We don’t only have barriers at an individual level but also in our communities too. Rarely is there enough love and common affection found in Christian communities that can allow someone to confess sin to another and not from then on somehow be held at arms length. In fact, confessing sin or offense to one another often seems positively impolite!
While I’m sure there are many causes in addition to the ones I’ve already mentioned, another challenge is our inability to understand where accountability or blame lies.
What is my part, what is their part? What is the fault of my nature or my nurture.
It seems like many of the sciences (neuroscience/psychology/sociology/psychiatry) are discovering impacts on our lives that lead us to believe that almost everything in our lives can be tracked back to something in our biology, our nurture and development, or our social conditioning.
All that being accounted for though, there is a clear need to simply take more responsibility for our own actions. This is why I think in the Lord’s Prayer we ask to be kept from temptation (our responsibility) and delivered from evil (a more external influence) and both of these areas need to be accounted for in our lives.
We humans can be ingenious at squirming our way out of simply reflecting on our action or inaction and saying sorry.
After considering the lack of interpersonal repentance in our communion times, I reflected on Jesus’ plain and simple words as he taught the disciples to encounter him through the plain and simple breaking of bread and drinking of wine around a plain and simple table.
“As often as you do this, remember me”
Remember me. Of course the most straight forward way to read this would be; ‘make sure you keep me in mind’, but there is also a word play possible that allows us to see another angle of what Jesus is encouraging here. Jesus is saying re-member me, put my members, another word used for all the parts of a body, put them back together.

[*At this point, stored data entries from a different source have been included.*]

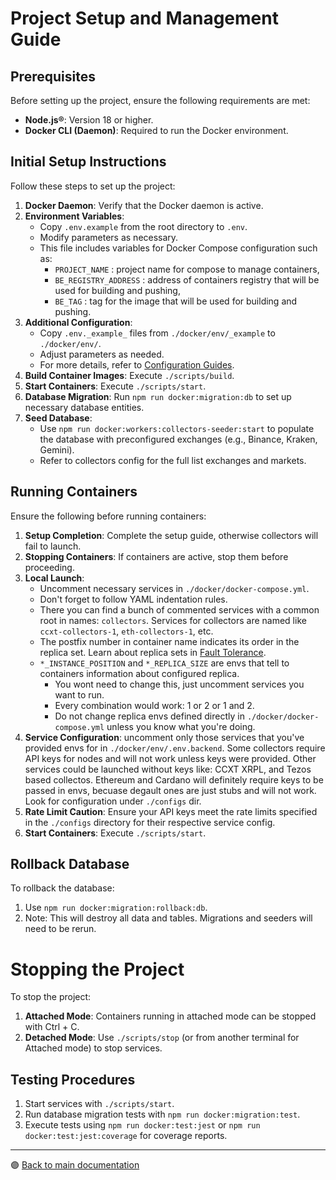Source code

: # Project Setup and Management Guide

## Prerequisites

Before setting up the project, ensure the following requirements are met:

- **Node.js®**: Version 18 or higher.
- **Docker CLI (Daemon)**: Required to run the Docker environment.

## Initial Setup Instructions

Follow these steps to set up the project:

1. **Docker Daemon**: Verify that the Docker daemon is active.
2. **Environment Variables**: 
    - Copy `.env.example` from the root directory to `.env`.
    - Modify parameters as necessary. 
    - This file includes variables for Docker Compose configuration such as:
        - `PROJECT_NAME` : project name for compose to manage containers,
        - `BE_REGISTRY_ADDRESS` : address of containers registry that will be used for building and pushing,
        - `BE_TAG` : tag for the image that will be used for building and pushing.
3. **Additional Configuration**:
   - Copy `.env._example_` files from `./docker/env/_example` to `./docker/env/`.
   - Adjust parameters as needed.
   - For more details, refer to [Configuration Guides](../README.md#configuration-guides).
4. **Build Container Images**: Execute `./scripts/build`.
5. **Start Containers**: Execute `./scripts/start`.
6. **Database Migration**: Run `npm run docker:migration:db` to set up necessary database entities.
7. **Seed Database**: 
   - Use `npm run docker:workers:collectors-seeder:start` to populate the database with preconfigured exchanges (e.g., Binance, Kraken, Gemini).
   - Refer to collectors config for the full list exchanges and markets.

## Running Containers

Ensure the following before running containers:

1. **Setup Completion**: Complete the setup guide, otherwise collectors will fail to launch.
2. **Stopping Containers**: If containers are active, stop them before proceeding.
3. **Local Launch**:
    - Uncomment necessary services in `./docker/docker-compose.yml`.
    - Don't forget to follow YAML indentation rules.
    - There you can find a bunch of commented services with a common root in names: `collectors`. Services for collectors are named like `ccxt-collectors-1`, `eth-collectors-1`, etc.
    - The postfix number in container name indicates its order in the replica set. Learn about replica sets in [Fault Tolerance](./architecture/fault_tolerance.md).
    - `*_INSTANCE_POSITION` and `*_REPLICA_SIZE` are envs that tell to containers information about configured replica.
        - You wont need to change this, just uncomment services you want to run.
        - Every combination would work: 1 or 2 or 1 and 2.
        - Do not change replica envs defined directly in `./docker/docker-compose.yml` unless you know what you're doing.
4. **Service Configuration**: uncomment only those services that you've provided envs for in `./docker/env/.env.backend`. Some collectors require API keys for nodes and will not work unless keys were provided. Other services could be launched without keys like: CCXT XRPL, and Tezos based collectos. Ethereum and Cardano will definitely require keys to be passed in envs, becuase degault ones are just stubs and will not work. Look for configuration under `./configs` dir.
5. **Rate Limit Caution**: Ensure your API keys meet the rate limits specified in the `./configs` directory for their respective service config.
6. **Start Containers**: Execute `./scripts/start`.

## Rollback Database

To rollback the database:

1. Use `npm run docker:migration:rollback:db`.
2. Note: This will destroy all data and tables. Migrations and seeders will need to be rerun.

# Stopping the Project

To stop the project:

1. **Attached Mode**: Containers running in attached mode can be stopped with Ctrl + C.
2. **Detached Mode**: Use `./scripts/stop` (or from another terminal for Attached mode) to stop services.

## Testing Procedures

1. Start services with `./scripts/start`.
2. Run database migration tests with `npm run docker:migration:test`.
3. Execute tests using `npm run docker:test:jest` or `npm run docker:test:jest:coverage` for coverage reports.

---

🟣 [Back to main documentation](../README.md)
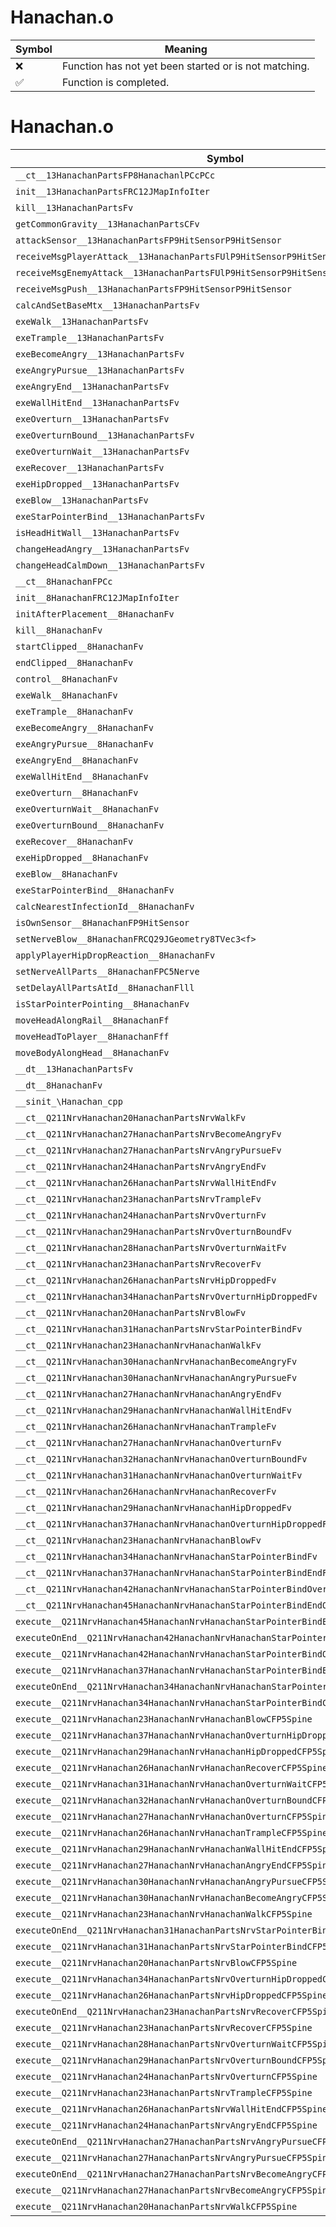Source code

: # Hanachan.o
| Symbol | Meaning 
| ------------- | ------------- 
| :x: | Function has not yet been started or is not matching. 
| :white_check_mark: | Function is completed. 


# Hanachan.o
| Symbol | Decompiled? |
| ------------- | ------------- |
| `__ct__13HanachanPartsFP8HanachanlPCcPCc` | :x: |
| `init__13HanachanPartsFRC12JMapInfoIter` | :x: |
| `kill__13HanachanPartsFv` | :x: |
| `getCommonGravity__13HanachanPartsCFv` | :x: |
| `attackSensor__13HanachanPartsFP9HitSensorP9HitSensor` | :x: |
| `receiveMsgPlayerAttack__13HanachanPartsFUlP9HitSensorP9HitSensor` | :x: |
| `receiveMsgEnemyAttack__13HanachanPartsFUlP9HitSensorP9HitSensor` | :x: |
| `receiveMsgPush__13HanachanPartsFP9HitSensorP9HitSensor` | :x: |
| `calcAndSetBaseMtx__13HanachanPartsFv` | :x: |
| `exeWalk__13HanachanPartsFv` | :x: |
| `exeTrample__13HanachanPartsFv` | :x: |
| `exeBecomeAngry__13HanachanPartsFv` | :x: |
| `exeAngryPursue__13HanachanPartsFv` | :x: |
| `exeAngryEnd__13HanachanPartsFv` | :x: |
| `exeWallHitEnd__13HanachanPartsFv` | :x: |
| `exeOverturn__13HanachanPartsFv` | :x: |
| `exeOverturnBound__13HanachanPartsFv` | :x: |
| `exeOverturnWait__13HanachanPartsFv` | :x: |
| `exeRecover__13HanachanPartsFv` | :x: |
| `exeHipDropped__13HanachanPartsFv` | :x: |
| `exeBlow__13HanachanPartsFv` | :x: |
| `exeStarPointerBind__13HanachanPartsFv` | :x: |
| `isHeadHitWall__13HanachanPartsFv` | :x: |
| `changeHeadAngry__13HanachanPartsFv` | :x: |
| `changeHeadCalmDown__13HanachanPartsFv` | :x: |
| `__ct__8HanachanFPCc` | :x: |
| `init__8HanachanFRC12JMapInfoIter` | :x: |
| `initAfterPlacement__8HanachanFv` | :x: |
| `kill__8HanachanFv` | :x: |
| `startClipped__8HanachanFv` | :x: |
| `endClipped__8HanachanFv` | :x: |
| `control__8HanachanFv` | :x: |
| `exeWalk__8HanachanFv` | :x: |
| `exeTrample__8HanachanFv` | :x: |
| `exeBecomeAngry__8HanachanFv` | :x: |
| `exeAngryPursue__8HanachanFv` | :x: |
| `exeAngryEnd__8HanachanFv` | :x: |
| `exeWallHitEnd__8HanachanFv` | :x: |
| `exeOverturn__8HanachanFv` | :x: |
| `exeOverturnWait__8HanachanFv` | :x: |
| `exeOverturnBound__8HanachanFv` | :x: |
| `exeRecover__8HanachanFv` | :x: |
| `exeHipDropped__8HanachanFv` | :x: |
| `exeBlow__8HanachanFv` | :x: |
| `exeStarPointerBind__8HanachanFv` | :x: |
| `calcNearestInfectionId__8HanachanFv` | :x: |
| `isOwnSensor__8HanachanFP9HitSensor` | :x: |
| `setNerveBlow__8HanachanFRCQ29JGeometry8TVec3<f>` | :x: |
| `applyPlayerHipDropReaction__8HanachanFv` | :x: |
| `setNerveAllParts__8HanachanFPC5Nerve` | :x: |
| `setDelayAllPartsAtId__8HanachanFlll` | :x: |
| `isStarPointerPointing__8HanachanFv` | :x: |
| `moveHeadAlongRail__8HanachanFf` | :x: |
| `moveHeadToPlayer__8HanachanFff` | :x: |
| `moveBodyAlongHead__8HanachanFv` | :x: |
| `__dt__13HanachanPartsFv` | :x: |
| `__dt__8HanachanFv` | :x: |
| `__sinit_\Hanachan_cpp` | :x: |
| `__ct__Q211NrvHanachan20HanachanPartsNrvWalkFv` | :x: |
| `__ct__Q211NrvHanachan27HanachanPartsNrvBecomeAngryFv` | :x: |
| `__ct__Q211NrvHanachan27HanachanPartsNrvAngryPursueFv` | :x: |
| `__ct__Q211NrvHanachan24HanachanPartsNrvAngryEndFv` | :x: |
| `__ct__Q211NrvHanachan26HanachanPartsNrvWallHitEndFv` | :x: |
| `__ct__Q211NrvHanachan23HanachanPartsNrvTrampleFv` | :x: |
| `__ct__Q211NrvHanachan24HanachanPartsNrvOverturnFv` | :x: |
| `__ct__Q211NrvHanachan29HanachanPartsNrvOverturnBoundFv` | :x: |
| `__ct__Q211NrvHanachan28HanachanPartsNrvOverturnWaitFv` | :x: |
| `__ct__Q211NrvHanachan23HanachanPartsNrvRecoverFv` | :x: |
| `__ct__Q211NrvHanachan26HanachanPartsNrvHipDroppedFv` | :x: |
| `__ct__Q211NrvHanachan34HanachanPartsNrvOverturnHipDroppedFv` | :x: |
| `__ct__Q211NrvHanachan20HanachanPartsNrvBlowFv` | :x: |
| `__ct__Q211NrvHanachan31HanachanPartsNrvStarPointerBindFv` | :x: |
| `__ct__Q211NrvHanachan23HanachanNrvHanachanWalkFv` | :x: |
| `__ct__Q211NrvHanachan30HanachanNrvHanachanBecomeAngryFv` | :x: |
| `__ct__Q211NrvHanachan30HanachanNrvHanachanAngryPursueFv` | :x: |
| `__ct__Q211NrvHanachan27HanachanNrvHanachanAngryEndFv` | :x: |
| `__ct__Q211NrvHanachan29HanachanNrvHanachanWallHitEndFv` | :x: |
| `__ct__Q211NrvHanachan26HanachanNrvHanachanTrampleFv` | :x: |
| `__ct__Q211NrvHanachan27HanachanNrvHanachanOverturnFv` | :x: |
| `__ct__Q211NrvHanachan32HanachanNrvHanachanOverturnBoundFv` | :x: |
| `__ct__Q211NrvHanachan31HanachanNrvHanachanOverturnWaitFv` | :x: |
| `__ct__Q211NrvHanachan26HanachanNrvHanachanRecoverFv` | :x: |
| `__ct__Q211NrvHanachan29HanachanNrvHanachanHipDroppedFv` | :x: |
| `__ct__Q211NrvHanachan37HanachanNrvHanachanOverturnHipDroppedFv` | :x: |
| `__ct__Q211NrvHanachan23HanachanNrvHanachanBlowFv` | :x: |
| `__ct__Q211NrvHanachan34HanachanNrvHanachanStarPointerBindFv` | :x: |
| `__ct__Q211NrvHanachan37HanachanNrvHanachanStarPointerBindEndFv` | :x: |
| `__ct__Q211NrvHanachan42HanachanNrvHanachanStarPointerBindOverturnFv` | :x: |
| `__ct__Q211NrvHanachan45HanachanNrvHanachanStarPointerBindEndOverturnFv` | :x: |
| `execute__Q211NrvHanachan45HanachanNrvHanachanStarPointerBindEndOverturnCFP5Spine` | :x: |
| `executeOnEnd__Q211NrvHanachan42HanachanNrvHanachanStarPointerBindOverturnCFP5Spine` | :x: |
| `execute__Q211NrvHanachan42HanachanNrvHanachanStarPointerBindOverturnCFP5Spine` | :x: |
| `execute__Q211NrvHanachan37HanachanNrvHanachanStarPointerBindEndCFP5Spine` | :x: |
| `executeOnEnd__Q211NrvHanachan34HanachanNrvHanachanStarPointerBindCFP5Spine` | :x: |
| `execute__Q211NrvHanachan34HanachanNrvHanachanStarPointerBindCFP5Spine` | :x: |
| `execute__Q211NrvHanachan23HanachanNrvHanachanBlowCFP5Spine` | :x: |
| `execute__Q211NrvHanachan37HanachanNrvHanachanOverturnHipDroppedCFP5Spine` | :x: |
| `execute__Q211NrvHanachan29HanachanNrvHanachanHipDroppedCFP5Spine` | :x: |
| `execute__Q211NrvHanachan26HanachanNrvHanachanRecoverCFP5Spine` | :x: |
| `execute__Q211NrvHanachan31HanachanNrvHanachanOverturnWaitCFP5Spine` | :x: |
| `execute__Q211NrvHanachan32HanachanNrvHanachanOverturnBoundCFP5Spine` | :x: |
| `execute__Q211NrvHanachan27HanachanNrvHanachanOverturnCFP5Spine` | :x: |
| `execute__Q211NrvHanachan26HanachanNrvHanachanTrampleCFP5Spine` | :x: |
| `execute__Q211NrvHanachan29HanachanNrvHanachanWallHitEndCFP5Spine` | :x: |
| `execute__Q211NrvHanachan27HanachanNrvHanachanAngryEndCFP5Spine` | :x: |
| `execute__Q211NrvHanachan30HanachanNrvHanachanAngryPursueCFP5Spine` | :x: |
| `execute__Q211NrvHanachan30HanachanNrvHanachanBecomeAngryCFP5Spine` | :x: |
| `execute__Q211NrvHanachan23HanachanNrvHanachanWalkCFP5Spine` | :x: |
| `executeOnEnd__Q211NrvHanachan31HanachanPartsNrvStarPointerBindCFP5Spine` | :x: |
| `execute__Q211NrvHanachan31HanachanPartsNrvStarPointerBindCFP5Spine` | :x: |
| `execute__Q211NrvHanachan20HanachanPartsNrvBlowCFP5Spine` | :x: |
| `execute__Q211NrvHanachan34HanachanPartsNrvOverturnHipDroppedCFP5Spine` | :x: |
| `execute__Q211NrvHanachan26HanachanPartsNrvHipDroppedCFP5Spine` | :x: |
| `executeOnEnd__Q211NrvHanachan23HanachanPartsNrvRecoverCFP5Spine` | :x: |
| `execute__Q211NrvHanachan23HanachanPartsNrvRecoverCFP5Spine` | :x: |
| `execute__Q211NrvHanachan28HanachanPartsNrvOverturnWaitCFP5Spine` | :x: |
| `execute__Q211NrvHanachan29HanachanPartsNrvOverturnBoundCFP5Spine` | :x: |
| `execute__Q211NrvHanachan24HanachanPartsNrvOverturnCFP5Spine` | :x: |
| `execute__Q211NrvHanachan23HanachanPartsNrvTrampleCFP5Spine` | :x: |
| `execute__Q211NrvHanachan26HanachanPartsNrvWallHitEndCFP5Spine` | :x: |
| `execute__Q211NrvHanachan24HanachanPartsNrvAngryEndCFP5Spine` | :x: |
| `executeOnEnd__Q211NrvHanachan27HanachanPartsNrvAngryPursueCFP5Spine` | :x: |
| `execute__Q211NrvHanachan27HanachanPartsNrvAngryPursueCFP5Spine` | :x: |
| `executeOnEnd__Q211NrvHanachan27HanachanPartsNrvBecomeAngryCFP5Spine` | :x: |
| `execute__Q211NrvHanachan27HanachanPartsNrvBecomeAngryCFP5Spine` | :x: |
| `execute__Q211NrvHanachan20HanachanPartsNrvWalkCFP5Spine` | :x: |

Are we re-membering Christ when we participate in communion? Are we putting the body of Christ back together when we sit around his table? I wonder if that is part of his desire. That we would re-member, connect his parts so fully that we are mistaken for one body.
The imagery of one body is used often throughout Paul, but our endless fractures which originated far before the reformation certainly make us look like a dismembered corpse of a church at times. On a more local level it often does not look much prettier. Petty disagreements, mountain from molehills acting as arms-length barriers between us. Holding us back from the image we were gathered to create – the body of Christ.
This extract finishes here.